Start of Block

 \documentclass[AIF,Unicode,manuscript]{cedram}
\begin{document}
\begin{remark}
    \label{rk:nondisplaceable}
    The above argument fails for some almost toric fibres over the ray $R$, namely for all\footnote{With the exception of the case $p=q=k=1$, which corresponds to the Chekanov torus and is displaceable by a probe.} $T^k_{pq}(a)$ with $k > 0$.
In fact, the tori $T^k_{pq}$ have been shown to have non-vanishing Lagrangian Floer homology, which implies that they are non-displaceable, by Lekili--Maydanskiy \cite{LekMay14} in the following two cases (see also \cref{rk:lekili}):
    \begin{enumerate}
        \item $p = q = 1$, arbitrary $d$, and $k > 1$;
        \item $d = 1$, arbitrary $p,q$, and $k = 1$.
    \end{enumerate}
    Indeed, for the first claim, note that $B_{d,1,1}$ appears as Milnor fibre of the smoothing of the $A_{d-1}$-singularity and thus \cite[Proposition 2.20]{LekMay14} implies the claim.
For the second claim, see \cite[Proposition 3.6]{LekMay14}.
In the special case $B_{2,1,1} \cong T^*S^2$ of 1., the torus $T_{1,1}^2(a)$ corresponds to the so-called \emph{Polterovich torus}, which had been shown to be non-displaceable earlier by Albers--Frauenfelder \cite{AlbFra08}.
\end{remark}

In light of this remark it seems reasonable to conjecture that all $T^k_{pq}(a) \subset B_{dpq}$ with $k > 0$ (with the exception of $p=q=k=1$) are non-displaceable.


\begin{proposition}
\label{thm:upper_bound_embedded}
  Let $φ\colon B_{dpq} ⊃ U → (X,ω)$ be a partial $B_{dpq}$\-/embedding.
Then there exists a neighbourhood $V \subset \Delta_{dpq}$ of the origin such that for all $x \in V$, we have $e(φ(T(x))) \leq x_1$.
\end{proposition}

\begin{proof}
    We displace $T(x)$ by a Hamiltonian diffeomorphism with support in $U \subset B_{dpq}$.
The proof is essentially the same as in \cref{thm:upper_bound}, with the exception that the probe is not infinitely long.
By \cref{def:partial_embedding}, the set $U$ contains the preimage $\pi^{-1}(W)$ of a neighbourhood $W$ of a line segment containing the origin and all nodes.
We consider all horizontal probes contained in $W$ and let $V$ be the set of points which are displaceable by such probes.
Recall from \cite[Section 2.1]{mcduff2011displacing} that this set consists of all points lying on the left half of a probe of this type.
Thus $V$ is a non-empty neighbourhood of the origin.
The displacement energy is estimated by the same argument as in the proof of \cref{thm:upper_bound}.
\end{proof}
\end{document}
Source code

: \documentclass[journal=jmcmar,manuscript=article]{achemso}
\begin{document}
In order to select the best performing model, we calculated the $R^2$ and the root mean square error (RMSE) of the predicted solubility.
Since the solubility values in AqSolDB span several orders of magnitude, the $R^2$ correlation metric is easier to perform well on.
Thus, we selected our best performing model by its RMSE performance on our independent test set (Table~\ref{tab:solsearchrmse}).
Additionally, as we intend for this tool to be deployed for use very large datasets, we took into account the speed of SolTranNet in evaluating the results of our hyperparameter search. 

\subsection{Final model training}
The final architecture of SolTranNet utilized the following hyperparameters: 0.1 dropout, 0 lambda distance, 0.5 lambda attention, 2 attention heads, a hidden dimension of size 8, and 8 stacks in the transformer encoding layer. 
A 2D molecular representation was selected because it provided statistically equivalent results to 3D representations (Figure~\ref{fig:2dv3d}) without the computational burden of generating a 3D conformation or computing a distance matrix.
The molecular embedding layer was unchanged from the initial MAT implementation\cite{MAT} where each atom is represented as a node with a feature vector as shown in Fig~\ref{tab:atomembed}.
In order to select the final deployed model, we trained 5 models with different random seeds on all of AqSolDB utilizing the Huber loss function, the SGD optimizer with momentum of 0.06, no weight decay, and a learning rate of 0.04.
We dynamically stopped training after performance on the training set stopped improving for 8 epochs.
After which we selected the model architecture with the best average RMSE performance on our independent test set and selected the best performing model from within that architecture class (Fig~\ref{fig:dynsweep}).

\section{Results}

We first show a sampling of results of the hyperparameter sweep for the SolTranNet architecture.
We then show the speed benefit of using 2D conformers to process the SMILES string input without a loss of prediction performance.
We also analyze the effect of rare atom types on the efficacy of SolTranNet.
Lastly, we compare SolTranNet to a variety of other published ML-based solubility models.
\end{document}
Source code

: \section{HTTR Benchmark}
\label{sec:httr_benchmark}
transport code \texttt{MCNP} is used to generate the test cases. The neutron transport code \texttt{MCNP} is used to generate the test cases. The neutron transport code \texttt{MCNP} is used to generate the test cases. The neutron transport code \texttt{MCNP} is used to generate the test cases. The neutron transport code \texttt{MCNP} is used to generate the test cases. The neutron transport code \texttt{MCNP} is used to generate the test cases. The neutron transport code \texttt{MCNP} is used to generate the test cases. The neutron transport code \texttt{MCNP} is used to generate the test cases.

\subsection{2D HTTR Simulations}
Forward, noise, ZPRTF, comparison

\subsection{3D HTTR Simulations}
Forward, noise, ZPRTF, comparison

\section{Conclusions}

End of Block

- _TASK DIRECTIONS_
Word for word, output the lines of the data from its first line through the line where "The above argument" appears, and stop there.

- _ANSWER AREA_
 \documentclass[AIF,Unicode,manuscript]{cedram}
\begin{document}
\begin{remark}
    \label{rk:nondisplaceable}
    The above argument fails for some almost toric fibres over the ray $R$, namely for all\footnote{With the exception of the case $p=q=k=1$, which corresponds to the Chekanov torus and is displaceable by a probe.} $T^k_{pq}(a)$ with $k > 0$.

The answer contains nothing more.